It seems that wineries, like most other businesses, have a certain price in mind for retailers, and they ABSOLUTELY HATE seeing it less than the desired price. Say a winery, let’s call it Chateau X, wants to sell their 2006 Cabernet Sauvignon for $18. But let’s say that the distributor who sells Chateau X in your state can sell it to the retailer for $10. Using the Ohio Mandatory Markup practice (Ohio is a control state), that product would be sold in ALL retail stores for $14.98ish. Now, in Kentucky, the rules are different, and after the wholesaler tax is factored in, the bottle cost would be $11.10, and most retailers here in the state would probably be around $15. Not much difference in price, right? At Liquor Direct, we would work on a smaller margin, so we would probably sell it for a buck less.
Well, so let’s now say that the distributor has a special buy-in, putting the Chateau X Cab at a bottle cost that would be DRASTICALLY less, and we could potentially sell it for $6.99. Crazy right? An $18 bottle that we could sell for $11 off. Our customers would love that. Yet, God forbid, the retailer has the stones to ADVERTISE that price. It would bastardize the brand.

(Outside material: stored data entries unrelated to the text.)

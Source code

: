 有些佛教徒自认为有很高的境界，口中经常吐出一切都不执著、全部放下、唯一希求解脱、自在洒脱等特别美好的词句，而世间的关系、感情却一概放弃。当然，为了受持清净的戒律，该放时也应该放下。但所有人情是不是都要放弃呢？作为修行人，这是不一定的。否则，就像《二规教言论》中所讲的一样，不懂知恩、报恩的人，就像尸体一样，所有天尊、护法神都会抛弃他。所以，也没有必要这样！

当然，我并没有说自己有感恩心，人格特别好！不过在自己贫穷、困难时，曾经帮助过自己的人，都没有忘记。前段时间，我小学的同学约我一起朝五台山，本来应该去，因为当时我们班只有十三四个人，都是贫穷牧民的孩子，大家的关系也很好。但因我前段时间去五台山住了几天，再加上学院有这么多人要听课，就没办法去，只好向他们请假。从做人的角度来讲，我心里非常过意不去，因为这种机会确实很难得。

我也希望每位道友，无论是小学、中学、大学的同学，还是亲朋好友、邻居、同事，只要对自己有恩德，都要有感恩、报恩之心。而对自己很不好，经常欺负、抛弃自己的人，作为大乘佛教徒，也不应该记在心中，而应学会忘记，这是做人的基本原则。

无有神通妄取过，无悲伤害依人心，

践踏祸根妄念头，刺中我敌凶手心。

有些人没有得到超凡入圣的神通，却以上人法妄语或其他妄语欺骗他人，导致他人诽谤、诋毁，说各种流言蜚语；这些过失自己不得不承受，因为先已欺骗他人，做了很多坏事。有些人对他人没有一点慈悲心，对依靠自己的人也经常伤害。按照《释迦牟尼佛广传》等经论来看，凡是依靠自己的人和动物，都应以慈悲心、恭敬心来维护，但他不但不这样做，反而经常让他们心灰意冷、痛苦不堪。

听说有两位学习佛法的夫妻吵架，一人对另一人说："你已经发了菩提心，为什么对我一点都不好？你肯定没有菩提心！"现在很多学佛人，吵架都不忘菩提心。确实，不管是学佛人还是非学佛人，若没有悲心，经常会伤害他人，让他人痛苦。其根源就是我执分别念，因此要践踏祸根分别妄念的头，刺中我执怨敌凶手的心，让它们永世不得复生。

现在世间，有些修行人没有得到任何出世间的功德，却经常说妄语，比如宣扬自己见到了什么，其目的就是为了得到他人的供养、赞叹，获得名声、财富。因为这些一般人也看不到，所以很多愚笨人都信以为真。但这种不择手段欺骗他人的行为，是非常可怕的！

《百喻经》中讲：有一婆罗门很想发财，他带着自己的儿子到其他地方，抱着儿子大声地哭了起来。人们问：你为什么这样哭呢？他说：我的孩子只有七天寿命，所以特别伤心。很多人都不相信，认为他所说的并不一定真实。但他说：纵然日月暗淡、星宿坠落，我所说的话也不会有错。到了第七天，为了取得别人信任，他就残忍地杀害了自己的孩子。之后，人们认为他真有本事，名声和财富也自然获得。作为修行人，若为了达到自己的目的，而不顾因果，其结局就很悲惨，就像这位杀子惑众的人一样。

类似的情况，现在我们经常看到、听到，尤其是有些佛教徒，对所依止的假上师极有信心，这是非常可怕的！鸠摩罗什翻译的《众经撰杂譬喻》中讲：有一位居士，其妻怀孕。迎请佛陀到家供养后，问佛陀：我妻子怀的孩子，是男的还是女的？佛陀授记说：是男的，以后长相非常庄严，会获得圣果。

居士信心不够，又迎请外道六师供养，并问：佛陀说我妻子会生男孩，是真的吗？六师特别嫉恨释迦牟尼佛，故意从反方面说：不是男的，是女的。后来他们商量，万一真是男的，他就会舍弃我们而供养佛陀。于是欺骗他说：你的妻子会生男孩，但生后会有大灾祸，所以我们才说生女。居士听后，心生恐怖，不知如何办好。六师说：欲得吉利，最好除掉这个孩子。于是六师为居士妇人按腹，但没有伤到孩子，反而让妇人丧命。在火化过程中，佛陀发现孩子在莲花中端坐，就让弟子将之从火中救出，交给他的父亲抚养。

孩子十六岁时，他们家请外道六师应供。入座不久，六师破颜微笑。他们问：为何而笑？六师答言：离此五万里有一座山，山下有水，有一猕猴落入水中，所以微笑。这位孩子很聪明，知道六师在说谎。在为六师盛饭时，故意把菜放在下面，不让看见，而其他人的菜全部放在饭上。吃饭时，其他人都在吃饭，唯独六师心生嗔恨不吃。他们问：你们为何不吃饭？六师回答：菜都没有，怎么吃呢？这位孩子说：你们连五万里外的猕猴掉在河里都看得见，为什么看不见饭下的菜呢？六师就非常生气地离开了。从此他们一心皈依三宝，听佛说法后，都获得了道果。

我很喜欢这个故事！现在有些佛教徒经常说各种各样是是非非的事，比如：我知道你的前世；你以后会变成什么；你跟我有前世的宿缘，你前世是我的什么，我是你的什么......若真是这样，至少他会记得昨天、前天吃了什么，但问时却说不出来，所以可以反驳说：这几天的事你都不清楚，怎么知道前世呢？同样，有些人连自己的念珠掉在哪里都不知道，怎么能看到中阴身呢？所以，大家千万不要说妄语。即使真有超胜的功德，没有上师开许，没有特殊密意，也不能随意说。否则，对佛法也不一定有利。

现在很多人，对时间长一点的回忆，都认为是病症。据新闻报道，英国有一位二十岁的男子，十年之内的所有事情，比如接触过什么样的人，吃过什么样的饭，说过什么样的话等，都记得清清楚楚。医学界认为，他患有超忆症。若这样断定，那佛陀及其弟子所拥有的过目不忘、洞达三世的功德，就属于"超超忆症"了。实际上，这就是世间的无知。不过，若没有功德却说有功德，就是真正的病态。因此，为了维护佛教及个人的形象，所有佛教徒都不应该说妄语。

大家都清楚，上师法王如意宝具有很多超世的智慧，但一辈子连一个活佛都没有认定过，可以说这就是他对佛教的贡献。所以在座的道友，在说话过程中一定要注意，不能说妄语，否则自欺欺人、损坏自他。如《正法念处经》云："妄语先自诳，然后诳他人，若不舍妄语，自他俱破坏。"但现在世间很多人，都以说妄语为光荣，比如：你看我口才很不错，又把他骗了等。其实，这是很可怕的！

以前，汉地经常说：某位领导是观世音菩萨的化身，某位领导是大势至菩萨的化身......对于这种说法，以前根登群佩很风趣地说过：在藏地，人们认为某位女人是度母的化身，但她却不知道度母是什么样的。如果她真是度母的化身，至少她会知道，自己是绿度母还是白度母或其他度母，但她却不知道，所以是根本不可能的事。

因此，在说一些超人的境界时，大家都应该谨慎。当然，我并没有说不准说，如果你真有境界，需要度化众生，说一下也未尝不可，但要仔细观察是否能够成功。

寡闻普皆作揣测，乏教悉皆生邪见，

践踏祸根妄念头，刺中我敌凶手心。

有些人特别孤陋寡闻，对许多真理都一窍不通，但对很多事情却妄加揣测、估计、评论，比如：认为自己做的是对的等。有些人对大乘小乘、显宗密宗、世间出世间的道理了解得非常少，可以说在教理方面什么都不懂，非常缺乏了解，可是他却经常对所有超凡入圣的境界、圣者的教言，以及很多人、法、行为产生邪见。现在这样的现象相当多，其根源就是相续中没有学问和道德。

The laugh factor here is that, given the state of our economy, a winery would even have the audacity to bitch that their product is getting SOLD, yet along at what price. While I can understand the cheapening of a particular brand, what I do not understand is that brands that are obviously overpriced and not selling, fight to keep their product at an unsellable price when they could lower the retail, and move more product.
I don’t have an MBA, but doesn’t it make better sense to move product than jack up prices and sit on inventory? Call me crazy. All I can say is "Are you kidding me?" and move on with my day.